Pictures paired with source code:
⁂
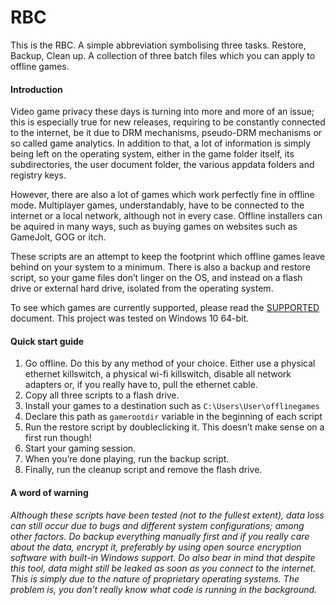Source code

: RBC
===

This is the RBC. A simple abbreviation symbolising three tasks. Restore, Backup,
Clean up. A collection of three batch files which you can apply to offline
games.

#### Introduction

Video game privacy these days is turning into more and more of an issue; this is
especially true for new releases, requiring to be constantly connected to the
internet, be it due to DRM mechanisms, pseudo-DRM mechanisms or so called game
analytics. In addition to that, a lot of information is simply being left on the
operating system, either in the game folder itself, its subdirectories, the user
document folder, the various appdata folders and registry keys.

However, there are also a lot of games which work perfectly fine in offline
mode. Multiplayer games, understandably, have to be connected to the internet or
a local network, although not in every case. Offline installers can be aquired
in many ways, such as buying games on websites such as GameJolt, GOG or itch.

These scripts are an attempt to keep the footprint which offline games leave
behind on your system to a minimum. There is also a backup and restore script,
so your game files don’t linger on the OS, and instead on a flash drive or
external hard drive, isolated from the operating system.

To see which games are currently supported, please read the
[SUPPORTED](SUPPORTED.md) document. This project was tested on Windows 10
64-bit.

#### Quick start guide

1. Go offline. Do this by any method of your choice. Either use a physical
   ethernet killswitch, a physical wi-fi killswitch, disable all network
   adapters or, if you really have to, pull the ethernet cable.
2. Copy all three scripts to a flash drive.
3. Install your games to a destination such as `C:\Users\User\offlinegames`
4. Declare this path as `gamerootdir` variable in the beginning of each script
5. Run the restore script by doubleclicking it. This doesn’t make sense on a
   first run though!
6. Start your gaming session.
7. When you’re done playing, run the backup script.
8. Finally, run the cleanup script and remove the flash drive.

#### A word of warning

*Although these scripts have been tested (not to the fullest extent), data loss
can still occur due to bugs and different system configurations; among other
factors. Do backup everything manually first and if you really care about the
data, encrypt it, preferably by using open source encryption software with
built-in Windows support. Do also bear in mind that despite this tool, data
might still be leaked as soon as you connect to the internet. This is simply due
to the nature of proprietary operating systems. The problem is, you don’t really
know what code is running in the background.*
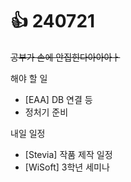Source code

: # 👍 240721

~~공부가 손에 안집힌다아아아ㅏ~~

해야 할 일

* \[EAA] DB 연결 등
* 정처기 준비

내일 일정

* \[Stevia] 작품 제작 일정
* \[WiSoft] 3학년 세미나
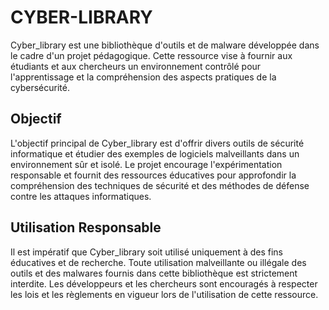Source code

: # CYBER-LIBRARY

Cyber_library est une bibliothèque d'outils et de malware développée dans le cadre d'un projet pédagogique. Cette ressource vise à fournir aux étudiants et aux chercheurs un environnement contrôlé pour l'apprentissage et la compréhension des aspects pratiques de la cybersécurité.

## Objectif

L'objectif principal de Cyber_library est d'offrir divers outils de sécurité informatique et étudier des exemples de logiciels malveillants dans un environnement sûr et isolé. Le projet encourage l'expérimentation responsable et fournit des ressources éducatives pour approfondir la compréhension des techniques de sécurité et des méthodes de défense contre les attaques informatiques.

## **Utilisation Responsable**

Il est impératif que Cyber_library soit utilisé uniquement à des fins éducatives et de recherche. Toute utilisation malveillante ou illégale des outils et des malwares fournis dans cette bibliothèque est strictement interdite. Les développeurs et les chercheurs sont encouragés à respecter les lois et les règlements en vigueur lors de l'utilisation de cette ressource.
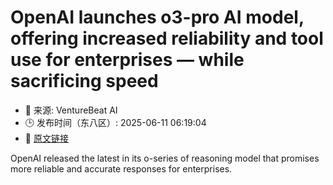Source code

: # OpenAI launches o3-pro AI model, offering increased reliability and tool use for enterprises — while sacrificing speed
- 📅 来源: VentureBeat AI
- 🕒 发布时间（东八区）: 2025-06-11 06:19:04
- 🔗 [原文链接](https://venturebeat.com/ai/openai-launches-o3-pro-ai-model-offering-increased-reliability-and-tool-use-for-enterprises-while-sacrificing-speed/)

OpenAI released the latest in its o-series of reasoning model that promises more reliable and accurate responses for enterprises.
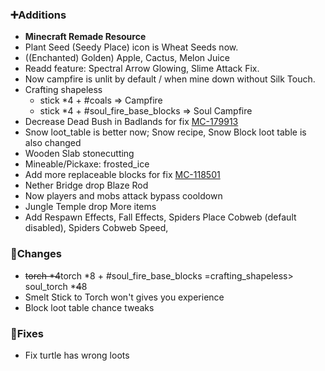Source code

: ### ➕Additions

- **Minecraft Remade Resource**
- Plant Seed (Seedy Place) icon is Wheat Seeds now.
- ((Enchanted) Golden) Apple, Cactus, Melon Juice
- Readd feature: Spectral Arrow Glowing, Slime Attack Fix.
- Now campfire is unlit by default / when mine down without Silk Touch.
- Crafting shapeless
  - stick \*4 + #coals => Campfire
  - stick \*4 + #soul_fire_base_blocks => Soul Campfire
- Decrease Dead Bush in Badlands for fix [MC-179913](https://bugs.mojang.com/projects/MC/issues/MC-179913) 
- Snow loot_table is better now; Snow recipe, Snow Block loot table is also changed
- Wooden Slab stonecutting
- Mineable/Pickaxe: frosted_ice
- Add more replaceable blocks for fix [MC-118501](https://bugs.mojang.com/browse/MC-118501)
- Nether Bridge drop Blaze Rod
- Now players and mobs attack bypass cooldown
- Jungle Temple drop More items
- Add Respawn Effects, Fall Effects, Spiders Place Cobweb (default disabled), Spiders Cobweb Speed,

### 🔨Changes

- ~~torch \*4~~torch \*8 + #soul_fire_base_blocks =crafting_shapeless> soul_torch *~~4~~8
- Smelt Stick to Torch won't gives you experience
- Block loot table chance tweaks

### 🔧Fixes

- Fix turtle has wrong loots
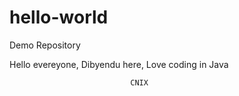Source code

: # hello-world
Demo Repository

Hello evereyone,
Dibyendu here, Love coding in Java
           
           
           
                               CNIX
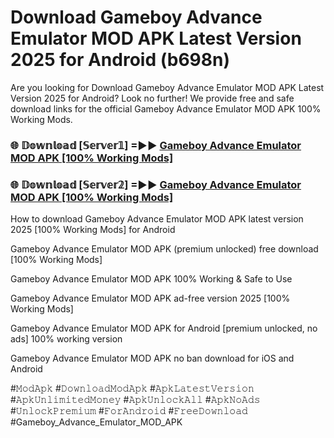 # Download Gameboy Advance Emulator MOD APK Latest Version 2025 for Android (b698n)

Are you looking for Download Gameboy Advance Emulator MOD APK Latest Version 2025 for Android? Look no further! We provide free and safe download links for the official Gameboy Advance Emulator MOD APK 100% Working Mods.

<h3> 🌐 𝔻𝕠𝕨𝕟𝕝𝕠𝕒𝕕 [𝕊𝕖𝕣𝕧𝕖𝕣𝟙] =►► <a href="https://happymood.pages.dev?q=Gameboy+Advance+Emulator+MOD+APK&ref=A65A">Gameboy Advance Emulator MOD APK [100% Working Mods]</a></h3>

<h3> 🌐 𝔻𝕠𝕨𝕟𝕝𝕠𝕒𝕕 [𝕊𝕖𝕣𝕧𝕖𝕣𝟚] =►► <a href="https://happymood.pages.dev?q=Gameboy+Advance+Emulator+MOD+APK&ref=A65A">Gameboy Advance Emulator MOD APK [100% Working Mods]</a></h3>

How to download Gameboy Advance Emulator MOD APK latest version 2025 [100% Working Mods] for Android

Gameboy Advance Emulator MOD APK (premium unlocked) free download [100% Working Mods]

Gameboy Advance Emulator MOD APK 100% Working & Safe to Use

Gameboy Advance Emulator MOD APK ad-free version 2025 [100% Working Mods]

Gameboy Advance Emulator MOD APK for Android [premium unlocked, no ads] 100% working version

Gameboy Advance Emulator MOD APK no ban download for iOS and Android

#𝙼𝚘𝚍𝙰𝚙𝚔 #𝙳𝚘𝚠𝚗𝚕𝚘𝚊𝚍𝙼𝚘𝚍𝙰𝚙𝚔 #𝙰𝚙𝚔𝙻𝚊𝚝𝚎𝚜𝚝𝚅𝚎𝚛𝚜𝚒𝚘𝚗 #𝙰𝚙𝚔𝚄𝚗𝚕𝚒𝚖𝚒𝚝𝚎𝚍𝙼𝚘𝚗𝚎𝚢 #𝙰𝚙𝚔𝚄𝚗𝚕𝚘𝚌𝚔𝙰𝚕𝚕 #𝙰𝚙𝚔𝙽𝚘𝙰𝚍𝚜 #𝚄𝚗𝚕𝚘𝚌𝚔𝙿𝚛𝚎𝚖𝚒𝚞𝚖 #𝙵𝚘𝚛𝙰𝚗𝚍𝚛𝚘𝚒𝚍 #𝙵𝚛𝚎𝚎𝙳𝚘𝚠𝚗𝚕𝚘𝚊𝚍 #Gameboy_Advance_Emulator_MOD_APK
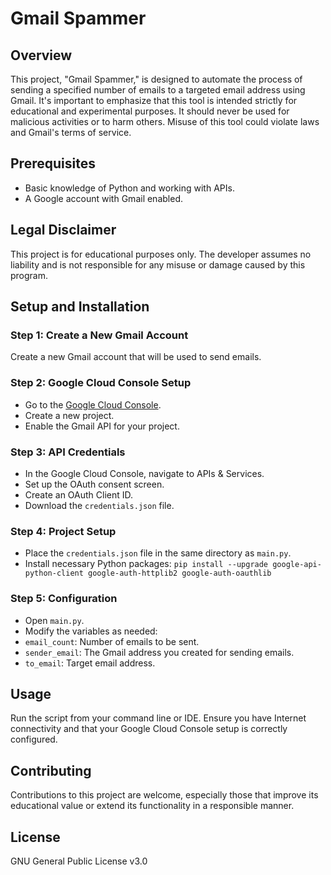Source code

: # Gmail Spammer

## Overview
This project, "Gmail Spammer," is designed to automate the process of sending a specified number of emails to a targeted email address using Gmail. It's important to emphasize that this tool is intended strictly for educational and experimental purposes. It should never be used for malicious activities or to harm others. Misuse of this tool could violate laws and Gmail's terms of service.

## Prerequisites
- Basic knowledge of Python and working with APIs.
- A Google account with Gmail enabled.

## Legal Disclaimer
This project is for educational purposes only. The developer assumes no liability and is not responsible for any misuse or damage caused by this program.

## Setup and Installation

### Step 1: Create a New Gmail Account
Create a new Gmail account that will be used to send emails. 

### Step 2: Google Cloud Console Setup
- Go to the [Google Cloud Console](https://console.cloud.google.com/).
- Create a new project.
- Enable the Gmail API for your project.

### Step 3: API Credentials
- In the Google Cloud Console, navigate to APIs & Services.
- Set up the OAuth consent screen.
- Create an OAuth Client ID.
- Download the `credentials.json` file.

### Step 4: Project Setup
- Place the `credentials.json` file in the same directory as `main.py`.
- Install necessary Python packages:
  `pip install --upgrade google-api-python-client google-auth-httplib2 google-auth-oauthlib`

### Step 5: Configuration
- Open `main.py`.
- Modify the variables as needed:
- `email_count`: Number of emails to be sent.
- `sender_email`: The Gmail address you created for sending emails.
- `to_email`: Target email address.

## Usage
Run the script from your command line or IDE. Ensure you have Internet connectivity and that your Google Cloud Console setup is correctly configured.

## Contributing
Contributions to this project are welcome, especially those that improve its educational value or extend its functionality in a responsible manner.

## License
GNU General Public License v3.0
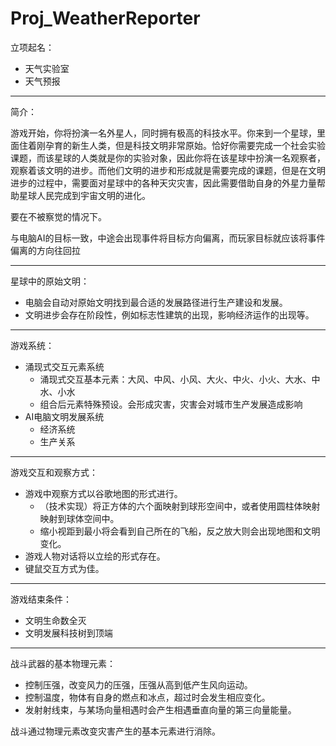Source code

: 
# Proj_WeatherReporter

立项起名：
- 天气实验室
- 天气预报

--- 

简介：

游戏开始，你将扮演一名外星人，同时拥有极高的科技水平。你来到一个星球，里面住着刚孕育的新生人类，但是科技文明非常原始。恰好你需要完成一个社会实验课题，而该星球的人类就是你的实验对象，因此你将在该星球中扮演一名观察者，观察着该文明的进步。而他们文明的进步和形成就是需要完成的课题，但是在文明进步的过程中，需要面对星球中的各种天灾灾害，因此需要借助自身的外星力量帮助星球人民完成到宇宙文明的进化。

要在不被察觉的情况下。

与电脑AI的目标一致，中途会出现事件将目标方向偏离，而玩家目标就应该将事件偏离的方向往回拉

---

星球中的原始文明：
- 电脑会自动对原始文明找到最合适的发展路径进行生产建设和发展。
- 文明进步会存在阶段性，例如标志性建筑的出现，影响经济运作的出现等。

---

游戏系统：
- 涌现式交互元素系统
    - 涌现式交互基本元素：大风、中风、小风、大火、中火、小火、大水、中水、小水
    - 组合后元素特殊预设。会形成灾害，灾害会对城市生产发展造成影响
- AI电脑文明发展系统
    - 经济系统
    - 生产关系

---

游戏交互和观察方式：
- 游戏中观察方式以谷歌地图的形式进行。
    - （技术实现）将正方体的六个面映射到球形空间中，或者使用圆柱体映射映射到球体空间中。
    - 缩小视距到最小将会看到自己所在的飞船，反之放大则会出现地图和文明变化。
- 游戏人物对话将以立绘的形式存在。
- 键鼠交互方式为佳。

---

游戏结束条件：
- 文明生命数全灭
- 文明发展科技树到顶端

---

战斗武器的基本物理元素：
- 控制压强，改变风力的压强，压强从高到低产生风向运动。
- 控制温度，物体有自身的燃点和冰点，超过时会发生相应变化。
- 发射射线束，与某场向量相遇时会产生相遇垂直向量的第三向量能量。

战斗通过物理元素改变灾害产生的基本元素进行消除。

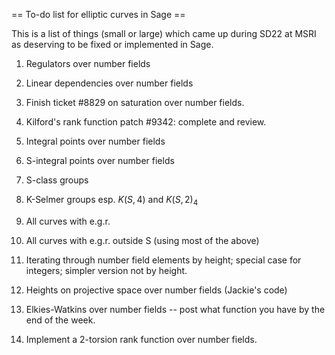 == To-do list for elliptic curves in Sage ==

This is a list of things (small or large) which came up during SD22 at MSRI as deserving to be fixed or implemented in Sage.


   1.  Regulators over number fields

   2.  Linear dependencies over number fields

   3.  Finish ticket #8829 on saturation over number fields.

   4.  Kilford's rank function patch #9342:  complete and review.

   5.  Integral points over number fields

   6.  S-integral points over number fields

   7.  S-class groups 

   8.  K-Selmer groups esp.  $K(S,4)$ and $K(S,2)_4$

   9.  All curves with e.g.r.

   10.  All curves with e.g.r. outside S (using most of the above)

   11.  Iterating through number field elements by height;   special case for integers;   simpler version not by height.

   12.  Heights on projective space over number fields (Jackie's code)

   13.  Elkies-Watkins over number fields -- post what function you have by the end of the week.

   14.  Implement a 2-torsion rank function over number fields. 
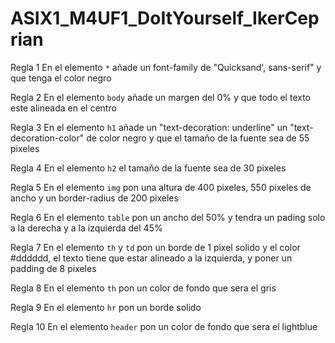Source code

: # ASIX1_M4UF1_DoItYourself_IkerCeprian
Regla 1
En el elemento `*` añade un font-family de "Quicksand', sans-serif" y que tenga el color negro

Regla 2
En el elemento `body` añade un margen del 0% y que todo el texto este alineada en el centro

Regla 3
En el elemento `h1` añade un "text-decoration: underline" un "text-decoration-color" de color negro y que el tamaño de la fuente sea de 55 pixeles

Regla 4
En el elemento `h2` el tamaño de la fuente sea de 30 pixeles

Regla 5
En el elemento `img` pon una altura de 400 pixeles, 550 pixeles de ancho y un border-radius de 200 pixeles

Regla 6
En el elemento `table` pon un ancho del 50% y tendra un pading solo a la derecha y a la izquierda del 45% 

Regla 7
En el elemento `th` y `td` pon un borde de 1 pixel solido y el color #dddddd, el texto tiene que estar alineado a la izquierda, y poner un padding de 8 pixeles

Regla 8
En el elemento `th` pon un color de fondo que sera el gris

Regla 9
En el elemento `hr` pon un borde solido

Regla 10
En el elemento `header` pon un color de fondo que sera el lightblue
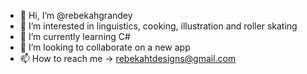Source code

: - 👋 Hi, I’m @rebekahgrandey
- 👀 I’m interested in linguistics, cooking, illustration and roller skating
- 🌱 I’m currently learning C#
- 💞️ I’m looking to collaborate on a new app
- 📫 How to reach me -> rebekahtdesigns@gmail.com

<!---
rebekahgrandey/rebekahgrandey is a ✨ special ✨ repository because its `README.md` (this file) appears on your GitHub profile.
You can click the Preview link to take a look at your changes.
--->
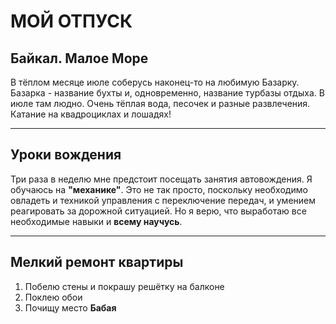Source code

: # МОЙ ОТПУСК

## Байкал. Малое Море
В тёплом месяце июле соберусь наконец-то на любимую  Базарку. Базарка - название бухты и, одновременно, название турбазы отдыха. В июле там людно. Очень тёплая вода, песочек и разные развлечения. Катание на квадроциклах и лошадях! 
___
## Уроки **вождения**
Три раза в неделю мне предстоит посещать занятия автовождения. Я обучаюсь на **"механике"**. Это не так просто, поскольку необходимо овладеть и техникой управления с переключение передач, и умением реагировать за дорожной ситуацией. Но я верю, что выработаю все необходимые навыки и **всему научусь**.
___
## Мелкий ремонт квартиры
1. Побелю стены и покрашу решётку на балконе
2. Поклею обои
3. Почищу место **Бабая**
⁂
Exercise brief: To complete this exercise, transcribe exactly the lines above from the one that holds "might still be" through the one that holds "## **Utilisation Responsable**". Pictures stay out.

Result below:
might still be leaked as soon as you connect to the internet. This is simply due
to the nature of proprietary operating systems. The problem is, you don’t really
know what code is running in the background.*
Source code

: # 👍 240721

~~공부가 손에 안집힌다아아아ㅏ~~

해야 할 일

* \[EAA] DB 연결 등
* 정처기 준비

내일 일정

* \[Stevia] 작품 제작 일정
* \[WiSoft] 3학년 세미나
Source code

: # CYBER-LIBRARY

Cyber_library est une bibliothèque d'outils et de malware développée dans le cadre d'un projet pédagogique. Cette ressource vise à fournir aux étudiants et aux chercheurs un environnement contrôlé pour l'apprentissage et la compréhension des aspects pratiques de la cybersécurité.

## Objectif

L'objectif principal de Cyber_library est d'offrir divers outils de sécurité informatique et étudier des exemples de logiciels malveillants dans un environnement sûr et isolé. Le projet encourage l'expérimentation responsable et fournit des ressources éducatives pour approfondir la compréhension des techniques de sécurité et des méthodes de défense contre les attaques informatiques.

## **Utilisation Responsable**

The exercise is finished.